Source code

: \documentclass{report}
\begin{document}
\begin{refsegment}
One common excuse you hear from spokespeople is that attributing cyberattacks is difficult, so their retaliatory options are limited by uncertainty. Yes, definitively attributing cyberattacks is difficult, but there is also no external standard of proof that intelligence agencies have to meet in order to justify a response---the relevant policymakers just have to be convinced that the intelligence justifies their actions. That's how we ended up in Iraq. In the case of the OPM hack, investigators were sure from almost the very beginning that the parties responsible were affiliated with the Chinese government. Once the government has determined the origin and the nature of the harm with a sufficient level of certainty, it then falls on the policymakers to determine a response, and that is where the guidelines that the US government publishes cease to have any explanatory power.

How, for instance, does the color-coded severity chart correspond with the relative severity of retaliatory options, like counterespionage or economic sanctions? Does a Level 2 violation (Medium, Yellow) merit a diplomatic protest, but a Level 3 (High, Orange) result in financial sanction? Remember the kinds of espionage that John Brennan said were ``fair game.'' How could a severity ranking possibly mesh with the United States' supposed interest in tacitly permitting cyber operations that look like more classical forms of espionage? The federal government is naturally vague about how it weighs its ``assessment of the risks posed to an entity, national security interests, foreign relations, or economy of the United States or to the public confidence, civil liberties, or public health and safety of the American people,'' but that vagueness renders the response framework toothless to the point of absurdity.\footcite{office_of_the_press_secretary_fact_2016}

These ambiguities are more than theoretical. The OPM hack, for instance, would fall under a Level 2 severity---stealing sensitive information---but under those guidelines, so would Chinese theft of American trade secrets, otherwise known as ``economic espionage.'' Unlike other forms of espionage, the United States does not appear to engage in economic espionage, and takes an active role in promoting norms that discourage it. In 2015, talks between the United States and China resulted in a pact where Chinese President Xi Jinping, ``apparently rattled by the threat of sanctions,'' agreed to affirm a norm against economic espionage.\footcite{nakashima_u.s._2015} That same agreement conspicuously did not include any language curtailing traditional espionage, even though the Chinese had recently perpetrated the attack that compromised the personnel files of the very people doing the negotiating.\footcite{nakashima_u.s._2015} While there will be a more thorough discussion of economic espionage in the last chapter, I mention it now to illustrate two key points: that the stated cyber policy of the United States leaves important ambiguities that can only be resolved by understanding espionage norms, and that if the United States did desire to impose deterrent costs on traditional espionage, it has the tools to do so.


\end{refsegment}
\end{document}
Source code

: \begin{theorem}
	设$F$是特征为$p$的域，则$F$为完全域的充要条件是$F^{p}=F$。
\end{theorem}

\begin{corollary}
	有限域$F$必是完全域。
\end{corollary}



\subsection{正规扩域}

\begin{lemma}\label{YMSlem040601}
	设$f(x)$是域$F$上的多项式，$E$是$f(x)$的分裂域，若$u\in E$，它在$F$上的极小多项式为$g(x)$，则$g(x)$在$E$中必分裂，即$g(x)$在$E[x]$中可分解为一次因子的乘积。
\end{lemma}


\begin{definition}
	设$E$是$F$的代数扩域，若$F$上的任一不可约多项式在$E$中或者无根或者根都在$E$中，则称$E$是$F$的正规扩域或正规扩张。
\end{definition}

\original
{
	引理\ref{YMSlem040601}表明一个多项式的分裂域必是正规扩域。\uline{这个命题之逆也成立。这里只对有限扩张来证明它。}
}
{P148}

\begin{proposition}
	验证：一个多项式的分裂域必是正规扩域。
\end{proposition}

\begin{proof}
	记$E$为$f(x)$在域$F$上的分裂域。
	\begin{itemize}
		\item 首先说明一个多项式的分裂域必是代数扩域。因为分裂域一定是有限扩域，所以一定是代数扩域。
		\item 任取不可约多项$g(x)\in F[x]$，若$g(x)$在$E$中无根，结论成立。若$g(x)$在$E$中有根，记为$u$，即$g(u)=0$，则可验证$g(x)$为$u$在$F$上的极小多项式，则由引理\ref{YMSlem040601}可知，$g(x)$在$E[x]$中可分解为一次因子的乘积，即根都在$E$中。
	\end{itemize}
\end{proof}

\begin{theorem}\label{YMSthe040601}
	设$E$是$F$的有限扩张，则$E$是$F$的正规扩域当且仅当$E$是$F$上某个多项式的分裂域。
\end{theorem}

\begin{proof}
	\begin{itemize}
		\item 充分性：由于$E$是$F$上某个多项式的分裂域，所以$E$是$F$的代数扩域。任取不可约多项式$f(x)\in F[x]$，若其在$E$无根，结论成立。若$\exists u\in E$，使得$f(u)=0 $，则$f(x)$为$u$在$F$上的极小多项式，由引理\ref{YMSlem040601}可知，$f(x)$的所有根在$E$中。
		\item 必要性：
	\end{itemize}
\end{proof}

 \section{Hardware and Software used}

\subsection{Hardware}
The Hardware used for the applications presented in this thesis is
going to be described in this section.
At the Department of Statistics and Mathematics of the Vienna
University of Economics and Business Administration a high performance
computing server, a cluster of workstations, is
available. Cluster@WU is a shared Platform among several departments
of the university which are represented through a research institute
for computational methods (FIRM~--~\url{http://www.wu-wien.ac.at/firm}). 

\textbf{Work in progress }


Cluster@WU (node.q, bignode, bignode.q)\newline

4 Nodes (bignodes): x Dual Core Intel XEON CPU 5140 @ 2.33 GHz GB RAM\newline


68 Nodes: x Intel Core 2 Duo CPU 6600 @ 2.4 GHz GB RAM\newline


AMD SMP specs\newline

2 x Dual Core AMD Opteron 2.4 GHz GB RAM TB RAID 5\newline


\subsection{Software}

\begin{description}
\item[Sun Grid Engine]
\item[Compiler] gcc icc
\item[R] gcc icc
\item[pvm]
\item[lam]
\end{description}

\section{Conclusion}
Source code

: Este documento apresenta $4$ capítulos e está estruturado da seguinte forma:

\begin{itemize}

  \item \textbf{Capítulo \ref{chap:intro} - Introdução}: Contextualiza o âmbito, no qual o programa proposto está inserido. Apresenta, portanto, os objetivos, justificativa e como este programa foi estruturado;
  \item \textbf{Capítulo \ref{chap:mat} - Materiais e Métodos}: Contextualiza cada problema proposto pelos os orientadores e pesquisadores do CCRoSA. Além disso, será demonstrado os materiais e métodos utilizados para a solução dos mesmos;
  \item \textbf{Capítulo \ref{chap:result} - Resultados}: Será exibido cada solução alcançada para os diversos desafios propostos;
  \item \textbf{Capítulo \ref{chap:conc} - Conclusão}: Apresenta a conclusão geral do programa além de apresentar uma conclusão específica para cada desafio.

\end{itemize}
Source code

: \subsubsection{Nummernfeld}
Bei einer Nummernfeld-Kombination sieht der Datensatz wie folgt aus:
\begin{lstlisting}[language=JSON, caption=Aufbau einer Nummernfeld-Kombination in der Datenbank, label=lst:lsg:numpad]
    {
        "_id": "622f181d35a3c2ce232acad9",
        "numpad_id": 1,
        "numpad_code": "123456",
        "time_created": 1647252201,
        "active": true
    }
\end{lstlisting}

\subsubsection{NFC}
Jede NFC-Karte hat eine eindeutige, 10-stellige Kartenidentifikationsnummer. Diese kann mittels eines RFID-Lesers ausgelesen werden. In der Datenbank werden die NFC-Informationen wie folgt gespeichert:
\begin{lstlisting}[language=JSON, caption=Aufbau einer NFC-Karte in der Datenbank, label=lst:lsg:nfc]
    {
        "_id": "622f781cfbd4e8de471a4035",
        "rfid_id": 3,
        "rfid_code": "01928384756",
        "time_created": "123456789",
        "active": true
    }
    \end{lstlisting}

● ● ● ● ●

▶ **WHAT YOU NEED TO DO**
From the first line to the last, write out the data exactly.

▶ **WRITTEN SOLUTION**
Source code

: \documentclass{report}
\begin{document}
\begin{refsegment}
One common excuse you hear from spokespeople is that attributing cyberattacks is difficult, so their retaliatory options are limited by uncertainty. Yes, definitively attributing cyberattacks is difficult, but there is also no external standard of proof that intelligence agencies have to meet in order to justify a response---the relevant policymakers just have to be convinced that the intelligence justifies their actions. That's how we ended up in Iraq. In the case of the OPM hack, investigators were sure from almost the very beginning that the parties responsible were affiliated with the Chinese government. Once the government has determined the origin and the nature of the harm with a sufficient level of certainty, it then falls on the policymakers to determine a response, and that is where the guidelines that the US government publishes cease to have any explanatory power.

How, for instance, does the color-coded severity chart correspond with the relative severity of retaliatory options, like counterespionage or economic sanctions? Does a Level 2 violation (Medium, Yellow) merit a diplomatic protest, but a Level 3 (High, Orange) result in financial sanction? Remember the kinds of espionage that John Brennan said were ``fair game.'' How could a severity ranking possibly mesh with the United States' supposed interest in tacitly permitting cyber operations that look like more classical forms of espionage? The federal government is naturally vague about how it weighs its ``assessment of the risks posed to an entity, national security interests, foreign relations, or economy of the United States or to the public confidence, civil liberties, or public health and safety of the American people,'' but that vagueness renders the response framework toothless to the point of absurdity.\footcite{office_of_the_press_secretary_fact_2016}

These ambiguities are more than theoretical. The OPM hack, for instance, would fall under a Level 2 severity---stealing sensitive information---but under those guidelines, so would Chinese theft of American trade secrets, otherwise known as ``economic espionage.'' Unlike other forms of espionage, the United States does not appear to engage in economic espionage, and takes an active role in promoting norms that discourage it. In 2015, talks between the United States and China resulted in a pact where Chinese President Xi Jinping, ``apparently rattled by the threat of sanctions,'' agreed to affirm a norm against economic espionage.\footcite{nakashima_u.s._2015} That same agreement conspicuously did not include any language curtailing traditional espionage, even though the Chinese had recently perpetrated the attack that compromised the personnel files of the very people doing the negotiating.\footcite{nakashima_u.s._2015} While there will be a more thorough discussion of economic espionage in the last chapter, I mention it now to illustrate two key points: that the stated cyber policy of the United States leaves important ambiguities that can only be resolved by understanding espionage norms, and that if the United States did desire to impose deterrent costs on traditional espionage, it has the tools to do so.


\end{refsegment}
\end{document}
Source code

: \begin{theorem}
	设$F$是特征为$p$的域，则$F$为完全域的充要条件是$F^{p}=F$。
\end{theorem}

\begin{corollary}
	有限域$F$必是完全域。
\end{corollary}



\subsection{正规扩域}

\begin{lemma}\label{YMSlem040601}
	设$f(x)$是域$F$上的多项式，$E$是$f(x)$的分裂域，若$u\in E$，它在$F$上的极小多项式为$g(x)$，则$g(x)$在$E$中必分裂，即$g(x)$在$E[x]$中可分解为一次因子的乘积。
\end{lemma}


\begin{definition}
	设$E$是$F$的代数扩域，若$F$上的任一不可约多项式在$E$中或者无根或者根都在$E$中，则称$E$是$F$的正规扩域或正规扩张。
\end{definition}

\original
{
	引理\ref{YMSlem040601}表明一个多项式的分裂域必是正规扩域。\uline{这个命题之逆也成立。这里只对有限扩张来证明它。}
}
{P148}

\begin{proposition}
	验证：一个多项式的分裂域必是正规扩域。
\end{proposition}

\begin{proof}
	记$E$为$f(x)$在域$F$上的分裂域。
	\begin{itemize}
		\item 首先说明一个多项式的分裂域必是代数扩域。因为分裂域一定是有限扩域，所以一定是代数扩域。
		\item 任取不可约多项$g(x)\in F[x]$，若$g(x)$在$E$中无根，结论成立。若$g(x)$在$E$中有根，记为$u$，即$g(u)=0$，则可验证$g(x)$为$u$在$F$上的极小多项式，则由引理\ref{YMSlem040601}可知，$g(x)$在$E[x]$中可分解为一次因子的乘积，即根都在$E$中。
	\end{itemize}
\end{proof}

\begin{theorem}\label{YMSthe040601}
	设$E$是$F$的有限扩张，则$E$是$F$的正规扩域当且仅当$E$是$F$上某个多项式的分裂域。
\end{theorem}

\begin{proof}
	\begin{itemize}
		\item 充分性：由于$E$是$F$上某个多项式的分裂域，所以$E$是$F$的代数扩域。任取不可约多项式$f(x)\in F[x]$，若其在$E$无根，结论成立。若$\exists u\in E$，使得$f(u)=0 $，则$f(x)$为$u$在$F$上的极小多项式，由引理\ref{YMSlem040601}可知，$f(x)$的所有根在$E$中。
		\item 必要性：
	\end{itemize}
\end{proof}

 \section{Hardware and Software used}

\subsection{Hardware}
The Hardware used for the applications presented in this thesis is
going to be described in this section.
At the Department of Statistics and Mathematics of the Vienna
University of Economics and Business Administration a high performance
computing server, a cluster of workstations, is
available. Cluster@WU is a shared Platform among several departments
of the university which are represented through a research institute
for computational methods (FIRM~--~\url{http://www.wu-wien.ac.at/firm}). 

\textbf{Work in progress }


Cluster@WU (node.q, bignode, bignode.q)\newline

4 Nodes (bignodes): x Dual Core Intel XEON CPU 5140 @ 2.33 GHz GB RAM\newline


68 Nodes: x Intel Core 2 Duo CPU 6600 @ 2.4 GHz GB RAM\newline


AMD SMP specs\newline

2 x Dual Core AMD Opteron 2.4 GHz GB RAM TB RAID 5\newline


\subsection{Software}

\begin{description}
\item[Sun Grid Engine]
\item[Compiler] gcc icc
\item[R] gcc icc
\item[pvm]
\item[lam]
\end{description}

\section{Conclusion}
Source code

: Este documento apresenta $4$ capítulos e está estruturado da seguinte forma:

\begin{itemize}

  \item \textbf{Capítulo \ref{chap:intro} - Introdução}: Contextualiza o âmbito, no qual o programa proposto está inserido. Apresenta, portanto, os objetivos, justificativa e como este programa foi estruturado;
  \item \textbf{Capítulo \ref{chap:mat} - Materiais e Métodos}: Contextualiza cada problema proposto pelos os orientadores e pesquisadores do CCRoSA. Além disso, será demonstrado os materiais e métodos utilizados para a solução dos mesmos;
  \item \textbf{Capítulo \ref{chap:result} - Resultados}: Será exibido cada solução alcançada para os diversos desafios propostos;
  \item \textbf{Capítulo \ref{chap:conc} - Conclusão}: Apresenta a conclusão geral do programa além de apresentar uma conclusão específica para cada desafio.

\end{itemize}
Source code

: \subsubsection{Nummernfeld}
Bei einer Nummernfeld-Kombination sieht der Datensatz wie folgt aus:
\begin{lstlisting}[language=JSON, caption=Aufbau einer Nummernfeld-Kombination in der Datenbank, label=lst:lsg:numpad]
    {
        "_id": "622f181d35a3c2ce232acad9",
        "numpad_id": 1,
        "numpad_code": "123456",
        "time_created": 1647252201,
        "active": true
    }
\end{lstlisting}

\subsubsection{NFC}
Jede NFC-Karte hat eine eindeutige, 10-stellige Kartenidentifikationsnummer. Diese kann mittels eines RFID-Lesers ausgelesen werden. In der Datenbank werden die NFC-Informationen wie folgt gespeichert:
\begin{lstlisting}[language=JSON, caption=Aufbau einer NFC-Karte in der Datenbank, label=lst:lsg:nfc]
    {
        "_id": "622f781cfbd4e8de471a4035",
        "rfid_id": 3,
        "rfid_code": "01928384756",
        "time_created": "123456789",
        "active": true
    }
    \end{lstlisting}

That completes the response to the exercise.